• _WHAT YOU ARE ASKED TO DO_
When you reach the line in the data below that contains "Based on this", please start repeating lines exactly, and stop after the line that contains "We extend the", repeating nothing else.

(PROVIDED DATA begins)

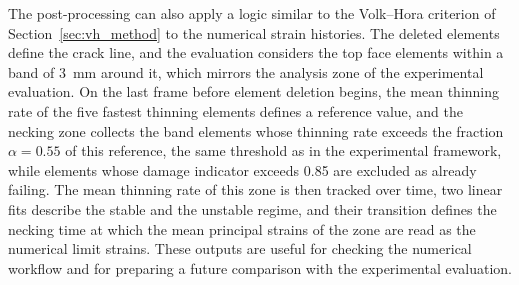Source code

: The post-processing can also apply a logic similar to the Volk--Hora criterion
of Section~\ref{sec:vh_method} to the numerical strain histories. The deleted
elements define the crack line, and the evaluation considers the top face
elements within a band of \SI{3}{\milli\meter} around it, which mirrors the
analysis zone of the experimental evaluation. On the last frame before element
deletion begins, the mean thinning rate of the five fastest thinning elements
defines a reference value, and the necking zone collects the band elements
whose thinning rate exceeds the fraction $\alpha=0.55$ of this reference, the
same threshold as in the experimental framework, while elements whose damage
indicator exceeds \num{0.85} are excluded as already failing. The mean
thinning rate of this zone is then tracked over time, two linear fits describe
the stable and the unstable regime, and their transition defines the necking
time at which the mean principal strains of the zone are read as the numerical
limit strains. These outputs are useful for checking the numerical workflow
and for preparing a future comparison with the experimental evaluation.
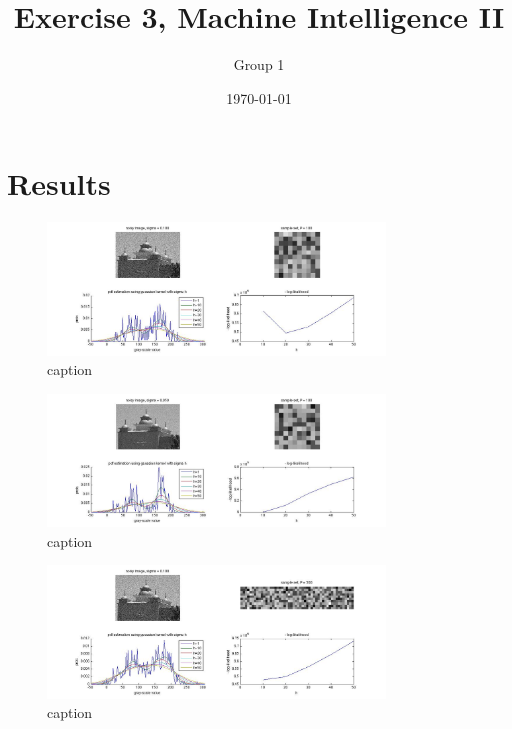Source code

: \documentclass[]{article}
\title{Exercise 3, Machine Intelligence II}
\author{Group 1}
\date{\today}
\begin{document}
\ifpdf
{}
\else
{}
\fi

\maketitle

\section{Results}

\begin{figure}[h]
	\centering
		\includegraphics[width=0.8\textwidth]{plot100_01.jpg}
	\caption{caption}
	\label{sg:fig:plot100_01}
\end{figure}

\begin{figure}[h]
	\centering
		\includegraphics[width=0.8\textwidth]{plot100_005.jpg}
	\caption{caption}
	\label{sg:fig:plot100_005}
\end{figure}

\begin{figure}[h]
	\centering
		\includegraphics[width=0.8\textwidth]{plot500_01.jpg}
	\caption{caption}
	\label{sg:fig:plot500_01}
\end{figure}
\end{document}
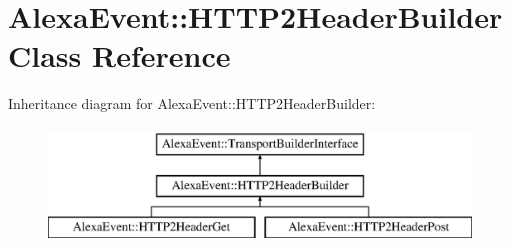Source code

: \hypertarget{classAlexaEvent_1_1HTTP2HeaderBuilder}{}\section{Alexa\+Event\+:\+:H\+T\+T\+P2\+Header\+Builder Class Reference}
\label{classAlexaEvent_1_1HTTP2HeaderBuilder}
Inheritance diagram for Alexa\+Event\+:\+:H\+T\+T\+P2\+Header\+Builder\+:\begin{figure}[H]
\begin{center}
\leavevmode
\includegraphics[height=3.000000cm]{d6/d26/classAlexaEvent_1_1HTTP2HeaderBuilder}
\end{center}
\end{figure}
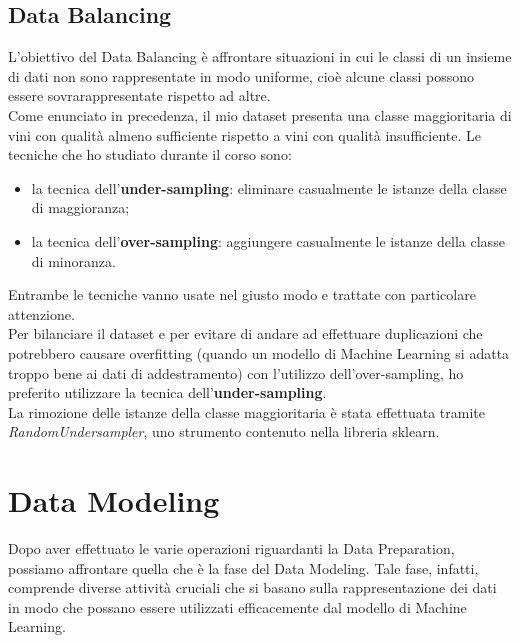 \documentclass{article}
\begin{document}
\begin{titlepage}
        \subsection{Data Balancing}
         L'obiettivo del Data Balancing è affrontare situazioni in cui le classi di un insieme di dati non sono rappresentate in modo uniforme, cioè alcune classi possono essere sovrarappresentate rispetto ad altre.\\
        Come enunciato in precedenza, il mio dataset presenta una classe maggioritaria di vini con qualità almeno sufficiente rispetto a vini con qualità insufficiente. Le tecniche che ho studiato durante il corso sono:
        \begin{itemize}
            \item la tecnica dell'\textbf{under-sampling}: eliminare casualmente le istanze della classe di maggioranza;
            \item la tecnica dell'\textbf{over-sampling}: aggiungere casualmente le istanze della classe di minoranza.
        \end{itemize}
        Entrambe le tecniche vanno usate nel giusto modo e trattate con particolare attenzione.\\ Per bilanciare il dataset e per evitare di andare ad effettuare duplicazioni che potrebbero causare overfitting (quando un modello di Machine Learning si adatta troppo bene ai dati di addestramento) con l'utilizzo dell'over-sampling, ho preferito utilizzare la tecnica dell'\textbf{under-sampling}. \\ La rimozione delle istanze della classe maggioritaria è stata effettuata tramite \textit{RandomUndersampler}, uno strumento contenuto nella libreria sklearn.
        \newpage
        \section{Data Modeling}
        Dopo aver effettuato le varie operazioni riguardanti la Data Preparation, possiamo affrontare quella che è la fase del Data Modeling. Tale fase, infatti, comprende diverse attività cruciali che si basano sulla rappresentazione dei dati in modo che possano essere utilizzati efficacemente dal modello di Machine Learning.

\end{titlepage}
\end{document}
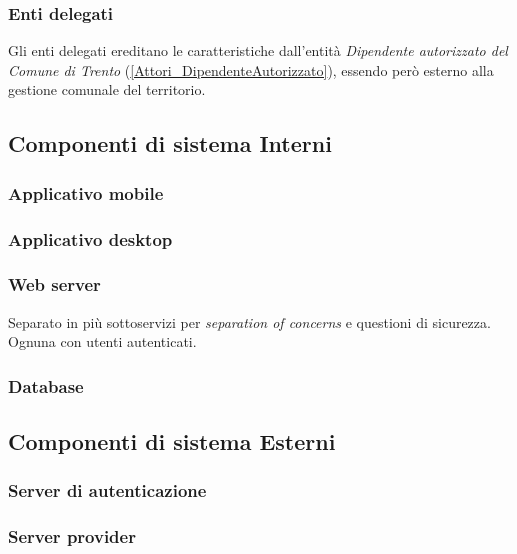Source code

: \documentclass{article}
\begin{document}
\subsubsection{Enti delegati}
Gli enti delegati ereditano le caratteristiche dall'entità \textit{Dipendente autorizzato del Comune di Trento} (\ref{Attori_DipendenteAutorizzato}), essendo però esterno alla gestione comunale del territorio.

\subsection{Componenti di sistema Interni}
\subsubsection{Applicativo mobile}

\subsubsection{Applicativo desktop}

\subsubsection{Web server}

Separato in più sottoservizi per \textit{separation of concerns} e questioni di sicurezza.\\
Ognuna con utenti autenticati.

\subsubsection{Database}

\subsection{Componenti di sistema Esterni}

\subsubsection{Server di autenticazione}

\subsubsection{Server provider}
\end{document}

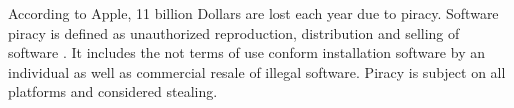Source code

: According to Apple, 11 billion Dollars are lost each year due to piracy.
Software piracy is defined as unauthorized reproduction, distribution and selling of software \cite{applePiracy}.
It includes the not terms of use conform installation software by an individual as well as commercial resale of illegal software.
Piracy is subject on all platforms and considered stealing.
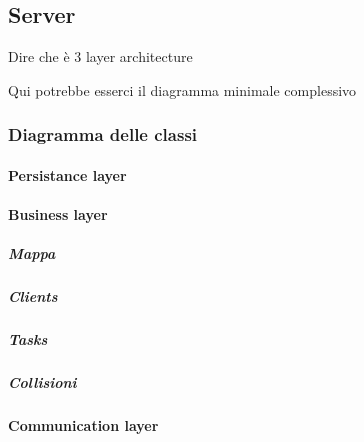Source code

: \subsection{Server}

Dire che è 3 layer architecture

Qui potrebbe esserci il diagramma minimale complessivo


\subsubsection{Diagramma delle classi}


\paragraph{Persistance layer}


\paragraph{Business layer}

\subparagraph{Mappa}

\subparagraph{Clients}

\subparagraph{Tasks}

\subparagraph{Collisioni}


\paragraph{Communication layer}
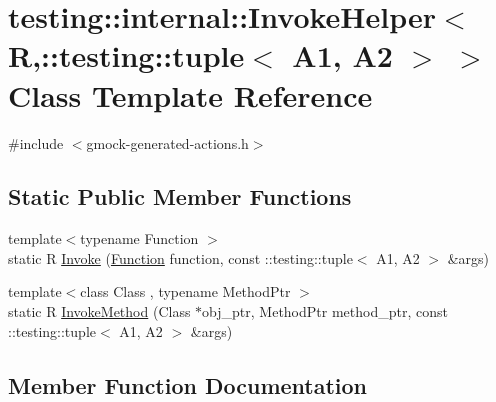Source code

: \hypertarget{classtesting_1_1internal_1_1InvokeHelper_3_01R_00_1_1testing_1_1tuple_3_01A1_00_01A2_01_4_01_4}{}\section{testing\+:\+:internal\+:\+:Invoke\+Helper$<$ R,\+:\+:testing\+:\+:tuple$<$ A1, A2 $>$ $>$ Class Template Reference}
\label{classtesting_1_1internal_1_1InvokeHelper_3_01R_00_1_1testing_1_1tuple_3_01A1_00_01A2_01_4_01_4}


{\ttfamily \#include $<$gmock-\/generated-\/actions.\+h$>$}

\subsection*{Static Public Member Functions}
\begin{DoxyCompactItemize}
\item 
{\footnotesize template$<$typename Function $>$ }\\static R \hyperlink{classtesting_1_1internal_1_1InvokeHelper_3_01R_00_1_1testing_1_1tuple_3_01A1_00_01A2_01_4_01_4_abb388db2d26daff9eebca8aa643ab978}{Invoke} (\hyperlink{structtesting_1_1internal_1_1Function}{Function} function, const \+::testing\+::tuple$<$ A1, A2 $>$ \&args)
\item 
{\footnotesize template$<$class Class , typename Method\+Ptr $>$ }\\static R \hyperlink{classtesting_1_1internal_1_1InvokeHelper_3_01R_00_1_1testing_1_1tuple_3_01A1_00_01A2_01_4_01_4_ab8b7fd635406845405c71711655df4c7}{Invoke\+Method} (Class $\ast$obj\+\_\+ptr, Method\+Ptr method\+\_\+ptr, const \+::testing\+::tuple$<$ A1, A2 $>$ \&args)
\end{DoxyCompactItemize}


\subsection{Member Function Documentation}
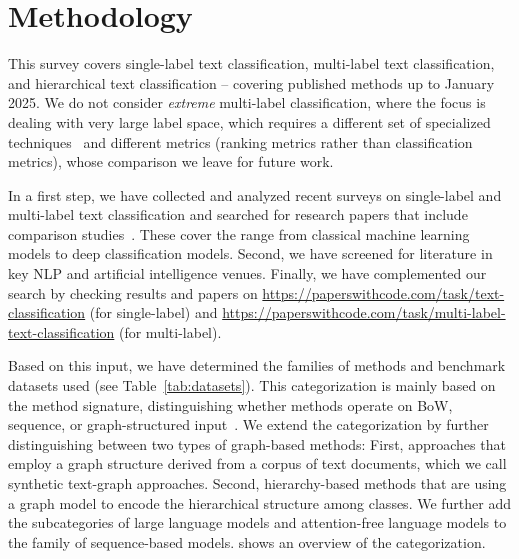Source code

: \documentclass[acmsmall,nonacm]{acmart}
\begin{document}
\section{Methodology}\label{sec:sota}

This survey covers single-label text classification, multi-label text classification, and hierarchical text classification -- covering published methods up to January 2025.
We do not consider \emph{extreme} multi-label classification, where the focus is dealing with very large label space, which requires a different set of specialized techniques~\cite{xml0,xml4,xml3,xml2} and different metrics (ranking metrics rather than classification metrics), whose comparison we leave for future work. 

In a first step, we have collected and analyzed recent surveys on single-label and multi-label text classification and searched for research papers that include comparison studies~\cite{
wang2023graph,
duarte2023review,
buguenoConnectingDotsWhat2023,
DBLP:journals/tist/LiPLXYSYH22,
DBLP:journals/csur/MinaeeKCNCG21,
DBLP:journals/pr/TarekegnGM21,
DBLP:journals/corr/abs-2107-03158,
raihan2021-survey,
DBLP:journals/wias/ZhouGLVTBBK20,
DBLP:conf/esann/QaraeiKB20,
DBLP:journals/corr/abs-2011-11197,
DBLP:journals/information/KowsariMHMBB19,
DBLP:journals/air/Kadhim19,
galkescherp-acl2022,
DBLP:conf/jcdl/MaiGS18,
DBLP:conf/kcap/GalkeMSBS17,
DBLP:conf/sigir/ZhangWYWZ16}.
These cover the range from classical machine learning models to deep classification models.
Second, we have screened for literature in key NLP and artificial intelligence venues.
Finally, we have complemented our search by checking results and papers on \url{https://paperswithcode.com/task/text-classification} (for single-label) and \url{https://paperswithcode.com/task/multi-label-text-classification} (for multi-label).

Based on this input, we have determined the families of methods and benchmark datasets used (see Table~\ref{tab:datasets}).
This categorization is mainly based on the method signature, distinguishing whether methods operate on BoW, sequence, or graph-structured input~\cite{galkescherp-acl2022}. 
We extend the categorization by further distinguishing between two types of graph-based methods: 
First, approaches that employ a graph structure derived from a corpus of text documents, which we call synthetic text-graph approaches. 
Second, hierarchy-based methods that are using a graph model to encode the hierarchical structure among classes. 
We further add the subcategories of large language models and attention-free language models to the family of sequence-based models. 
 shows an overview of the categorization.
\end{document}
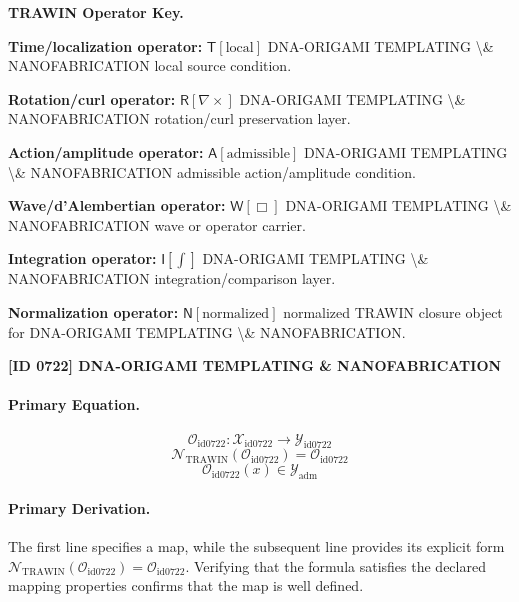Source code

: \par\vspace{0.45\baselineskip}
\noindent\begin{minipage}[t]{\linewidth}
\begingroup
\small
\raggedright
\textbf{TRAWIN Operator Key.}\par
\noindent\textbf{Time/localization operator:} $\mathsf{T}\!\left[\mathrm{local}\right]$ DNA-ORIGAMI TEMPLATING \textbackslash{}\& NANOFABRICATION local source condition.\par
\noindent\textbf{Rotation/curl operator:} $\mathsf{R}\!\left[\nabla\times\right]$ DNA-ORIGAMI TEMPLATING \textbackslash{}\& NANOFABRICATION rotation/curl preservation layer.\par
\noindent\textbf{Action/amplitude operator:} $\mathsf{A}\!\left[\mathrm{admissible}\right]$ DNA-ORIGAMI TEMPLATING \textbackslash{}\& NANOFABRICATION admissible action/amplitude condition.\par
\noindent\textbf{Wave/d'Alembertian operator:} $\mathsf{W}\!\left[\Box\right]$ DNA-ORIGAMI TEMPLATING \textbackslash{}\& NANOFABRICATION wave or operator carrier.\par
\noindent\textbf{Integration operator:} $\mathsf{I}\!\left[\int\right]$ DNA-ORIGAMI TEMPLATING \textbackslash{}\& NANOFABRICATION integration/comparison layer.\par
\noindent\textbf{Normalization operator:} $\mathsf{N}\!\left[\mathrm{normalized}\right]$ normalized TRAWIN closure object for DNA-ORIGAMI TEMPLATING \textbackslash{}\& NANOFABRICATION.\par
\endgroup
\end{minipage}

\clearpage
\noindent\textbf{[ID 0722] DNA-ORIGAMI TEMPLATING \& NANOFABRICATION}\par
\vspace{0.35em}
\paragraph{Primary Equation.}
\[
\mathcal{O}_{\mathrm{id0722}}:\mathcal{X}_{\mathrm{id0722}}\longrightarrow\mathcal{Y}_{\mathrm{id0722}}
\]
\[
\mathcal{N}_{\mathrm{TRAWIN}}(\mathcal{O}_{\mathrm{id0722}})=\mathcal{O}_{\mathrm{id0722}}
\]
\[
\mathcal{O}_{\mathrm{id0722}}(x)\in\mathcal{Y}_{\mathrm{adm}}
\]

\paragraph{Primary Derivation.}
The first line specifies a map, while the subsequent line provides its explicit form \( \mathcal{N}_{\mathrm{TRAWIN}}(\mathcal{O}_{\mathrm{id0722}})=\mathcal{O}_{\mathrm{id0722}} \). Verifying that the formula satisfies the declared mapping properties confirms that the map is well defined.
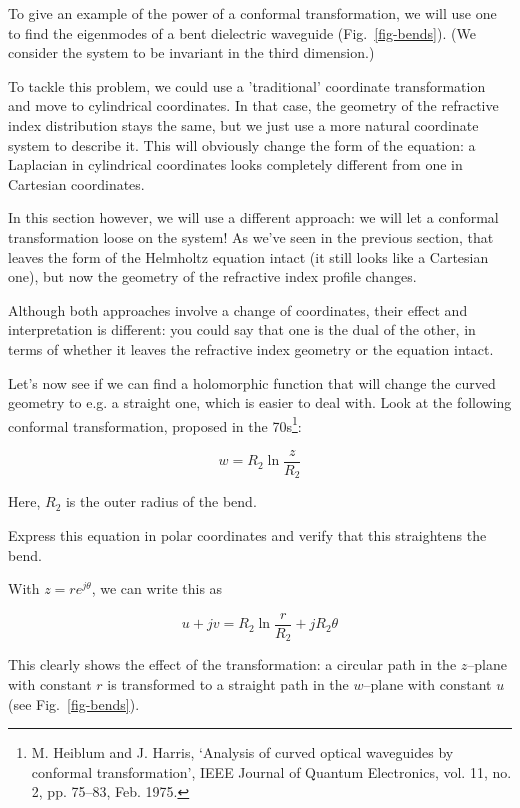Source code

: To give an example of the power of a conformal transformation, we will use one to find the eigenmodes of a bent dielectric waveguide (Fig.~\ref{fig-bends}). (We consider the system to be invariant in the third dimension.)

To tackle this problem, we could use a 'traditional' coordinate transformation and move to cylindrical coordinates. In that case, the geometry of the refractive index distribution stays the same, but we just use a more natural coordinate system to describe it. This will obviously change the form of the equation: a Laplacian in cylindrical coordinates looks completely different from one in Cartesian coordinates.

In this section however, we will use a different approach: we will let a conformal transformation loose on the system! As we've seen in the previous section, that leaves the form of the Helmholtz equation intact (it still looks like a Cartesian one), but now the geometry of the refractive index profile changes. 

Although both approaches involve a change of coordinates, their effect and interpretation is different: you could say that one is the dual of the other, in terms of whether it leaves the refractive index geometry or the equation intact.

Let's now see if we can find a holomorphic function that will change the curved geometry to e.g. a straight one, which is easier to deal with. Look at the following conformal transformation, proposed in the 70s\footnote{M. Heiblum and J. Harris, ‘Analysis of curved optical waveguides by conformal transformation’, IEEE Journal of Quantum Electronics, vol. 11, no. 2, pp. 75–83, Feb. 1975.}:

\begin{equation}
w = R_2 \ln \frac{z}{R_2}
\end{equation} 

Here, $R_2$ is the outer radius of the bend.

\begin{cue}
Express this equation in polar coordinates and verify that this straightens the bend.  
\end{cue}

With $z=r e^{j \theta}$, we can write this as

\begin{equation}
u + jv = R_2 \ln \frac{r}{R_2} + j R_2 \theta
\label{eq-con-trans-bend}
\end{equation} 

This clearly shows the effect of the transformation: a circular path in the $z$--plane with constant $r$ is transformed to a straight path in the $w$--plane with constant $u$ (see Fig.~\ref{fig-bends}).

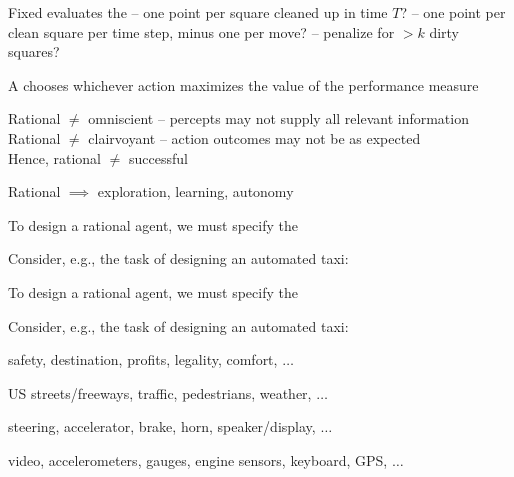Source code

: \documentclass{article}
\begin{document}
\begin{huge}

Fixed  evaluates the \al
-- one point per square cleaned up in time $T$?\al
-- one point per clean square per time step, minus one per move?\al
-- penalize for ${}> k$ dirty squares?

A  chooses whichever action maximizes the  value of
the performance measure 

Rational $\neq$ omniscient\nl
   -- percepts may not supply all relevant information\\
Rational $\neq$ clairvoyant\nl
   -- action outcomes may not be as expected\\
Hence, rational $\neq$ successful

Rational $\implies$ exploration, learning, autonomy





To design a rational agent, we must specify the 

Consider, e.g., the task of designing an automated taxi:







To design a rational agent, we must specify the 

Consider, e.g., the task of designing an automated taxi:

 safety, destination, profits, legality, comfort, $\ldots$

 US streets/freeways, traffic, pedestrians, weather, $\ldots$

 steering, accelerator, brake, horn, speaker/display, $\ldots$

 video, accelerometers, gauges, engine sensors, keyboard, GPS, $\ldots$




\end{huge}
\end{document}
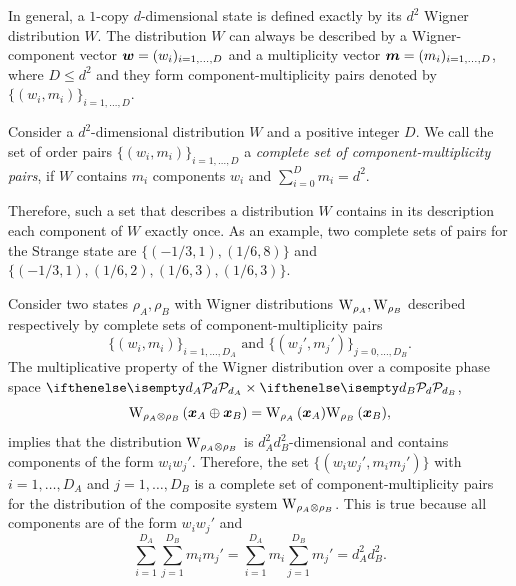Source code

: \documentclass[pra,
aps,
twocolumn,
superscriptaddress,
groupedaddress,
nofootinbib,
reprint
]{revtex4-1}
\begin{document}
In general, a $1$-copy $d$-dimensional state is defined exactly by its $d^2$ Wigner distribution $W$. 
The distribution $W$ can always be described by a Wigner-component vector $\bm{w} = (w_i)_{i=1,\dots,D}$ and a multiplicity vector $\bm{m} = (m_i)_{i=1,\dots,D}$, where $D \leq d^2$ and they form component-multiplicity pairs denoted by $\{(w_i, m_i)\}_{i=1,\dots,D}$.
\begin{definition}
	Consider a $d^2$-dimensional distribution $W$ and a positive integer $D$. 
	We call the set of order pairs $\{(w_i, m_i)\}_{i=1,\dots,D}$ a \emph{complete set of component-multiplicity pairs}, if $W$ contains $m_i$ components $w_i$ and $\sum_{i=0}^D m_i = d^2$.
\end{definition}
Therefore, such a set that describes a distribution $W$ contains in its description each component of $W$ exactly once.
As an example, two complete sets of pairs for the Strange state are $\{( -1/3, 1), ( 1/6, 8)\}$ and $\{(-1/3, 1), (1/6, 2), (1/6, 3), (1/6, 3)\}$.

Consider two states $\rho_A, \rho_B$ with Wigner distributions $\W{\rho_A}, \W{\rho_B}$ described respectively by complete sets of component-multiplicity pairs 
\begin{equation}
	\{(w_i, m_i)\}_{i=1,\dots,D_A} \text{ and } \{(w_j', m_j')\}_{j=0,\dots,D_B}.
\end{equation}
The multiplicative property of the Wigner distribution over a composite phase space $\pd[d_A] \times \pd[d_B]$,
\begin{equation}
	\W[\bmx_A \oplus \bmx_B]{\rho_A \otimes \rho_B} = \W[\bmx_A]{\rho_A}\W[\bmx_B]{\rho_B},
\end{equation}
implies that the distribution $\W{\rho_A \otimes \rho_B}$ is $d_A^2 d_B^2$-dimensional and contains components of the form $w_i w_j'$. 
Therefore, the set $\{(w_i w_j', m_i m_j')\}$ with $i=1,\dots,D_A$ and $j=1,\dots,D_B$ is a complete set of component-multiplicity pairs for the distribution of the composite system $\W{\rho_A \otimes \rho_B}$.
This is true because all components are of the form $w_i w_j'$ and 
\begin{equation*}
	\sum_{i=1}^{D_A}\sum_{j=1}^{D_B} m_i m_j' = \sum_{i=1}^{D_A} m_i \sum_{j=1}^{D_B} m_j' = d_A^2 d_B^2.
\end{equation*}
\end{document}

(PROVIDED DATA ends)

• _FINISHED EXERCISE_
Based on this input, we have determined the families of methods and benchmark datasets used (see Table~\ref{tab:datasets}).
This categorization is mainly based on the method signature, distinguishing whether methods operate on BoW, sequence, or graph-structured input~\cite{galkescherp-acl2022}. 
We extend the categorization by further distinguishing between two types of graph-based methods: 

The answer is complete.